## INSTRUCTIONS TO FOLLOW
Set down exactly the lines in the records below that run from the line with "from the $\gamma$" to the line with "the $2\sigma$ FLAG~2023", inclusive, and nothing more.

****************************************

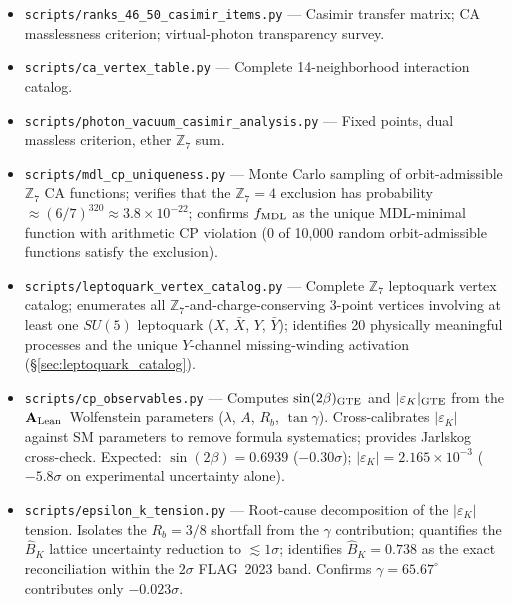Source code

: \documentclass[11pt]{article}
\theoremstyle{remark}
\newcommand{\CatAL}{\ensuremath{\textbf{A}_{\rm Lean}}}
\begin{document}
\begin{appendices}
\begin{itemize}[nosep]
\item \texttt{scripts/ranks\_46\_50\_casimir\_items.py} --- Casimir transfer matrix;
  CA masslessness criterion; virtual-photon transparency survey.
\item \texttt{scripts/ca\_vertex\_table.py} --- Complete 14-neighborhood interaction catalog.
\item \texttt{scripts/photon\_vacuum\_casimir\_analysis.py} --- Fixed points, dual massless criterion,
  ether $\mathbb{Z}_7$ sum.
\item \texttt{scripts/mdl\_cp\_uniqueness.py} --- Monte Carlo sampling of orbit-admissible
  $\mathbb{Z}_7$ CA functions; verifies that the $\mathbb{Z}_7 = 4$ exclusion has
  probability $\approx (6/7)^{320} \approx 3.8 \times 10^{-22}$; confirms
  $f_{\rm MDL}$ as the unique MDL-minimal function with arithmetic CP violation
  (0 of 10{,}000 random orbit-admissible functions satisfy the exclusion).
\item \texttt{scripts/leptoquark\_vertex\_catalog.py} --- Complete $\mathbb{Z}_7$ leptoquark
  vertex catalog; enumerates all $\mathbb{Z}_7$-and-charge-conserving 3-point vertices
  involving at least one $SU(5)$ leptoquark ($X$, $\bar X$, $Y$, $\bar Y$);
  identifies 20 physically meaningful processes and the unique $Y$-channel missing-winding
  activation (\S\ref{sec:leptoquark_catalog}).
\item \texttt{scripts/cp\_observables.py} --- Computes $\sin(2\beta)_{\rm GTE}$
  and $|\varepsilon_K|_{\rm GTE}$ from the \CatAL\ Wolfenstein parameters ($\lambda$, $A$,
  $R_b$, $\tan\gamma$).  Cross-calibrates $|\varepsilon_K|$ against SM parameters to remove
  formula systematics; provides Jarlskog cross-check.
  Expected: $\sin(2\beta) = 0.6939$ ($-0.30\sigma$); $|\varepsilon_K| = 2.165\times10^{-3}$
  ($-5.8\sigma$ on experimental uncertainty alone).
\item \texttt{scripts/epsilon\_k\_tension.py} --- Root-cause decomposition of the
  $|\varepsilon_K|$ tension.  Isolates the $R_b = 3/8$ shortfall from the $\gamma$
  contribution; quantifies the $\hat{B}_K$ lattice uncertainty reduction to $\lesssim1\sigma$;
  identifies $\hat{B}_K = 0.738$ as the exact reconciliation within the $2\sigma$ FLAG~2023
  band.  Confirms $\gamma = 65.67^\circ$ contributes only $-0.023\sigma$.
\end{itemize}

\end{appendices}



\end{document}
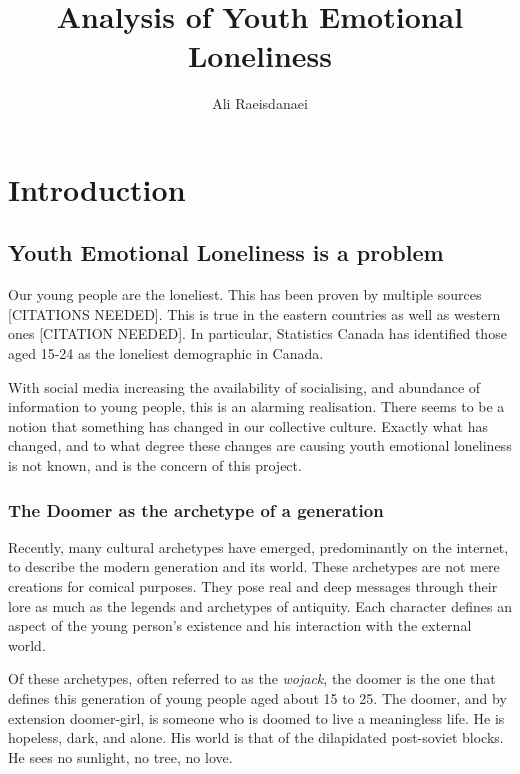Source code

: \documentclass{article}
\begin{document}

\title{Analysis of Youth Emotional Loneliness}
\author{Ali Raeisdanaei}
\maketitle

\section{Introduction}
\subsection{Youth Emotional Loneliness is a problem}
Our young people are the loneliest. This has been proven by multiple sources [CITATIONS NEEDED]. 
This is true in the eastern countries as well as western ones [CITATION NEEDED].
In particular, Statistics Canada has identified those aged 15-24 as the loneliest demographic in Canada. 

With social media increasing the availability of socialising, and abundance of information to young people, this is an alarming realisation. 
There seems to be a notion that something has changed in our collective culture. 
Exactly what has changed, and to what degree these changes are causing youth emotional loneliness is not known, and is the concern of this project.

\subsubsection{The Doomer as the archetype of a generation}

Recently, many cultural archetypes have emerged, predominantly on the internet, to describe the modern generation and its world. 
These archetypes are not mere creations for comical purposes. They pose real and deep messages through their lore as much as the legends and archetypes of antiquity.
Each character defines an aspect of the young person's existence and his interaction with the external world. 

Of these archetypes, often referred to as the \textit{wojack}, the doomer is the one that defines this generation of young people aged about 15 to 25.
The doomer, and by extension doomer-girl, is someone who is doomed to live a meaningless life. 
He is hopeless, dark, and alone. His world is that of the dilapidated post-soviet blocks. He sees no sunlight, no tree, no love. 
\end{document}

****************************************

## SOLUTION BELOW
  $|\varepsilon_K|$ tension.  Isolates the $R_b = 3/8$ shortfall from the $\gamma$
  contribution; quantifies the $\hat{B}_K$ lattice uncertainty reduction to $\lesssim1\sigma$;
  identifies $\hat{B}_K = 0.738$ as the exact reconciliation within the $2\sigma$ FLAG~2023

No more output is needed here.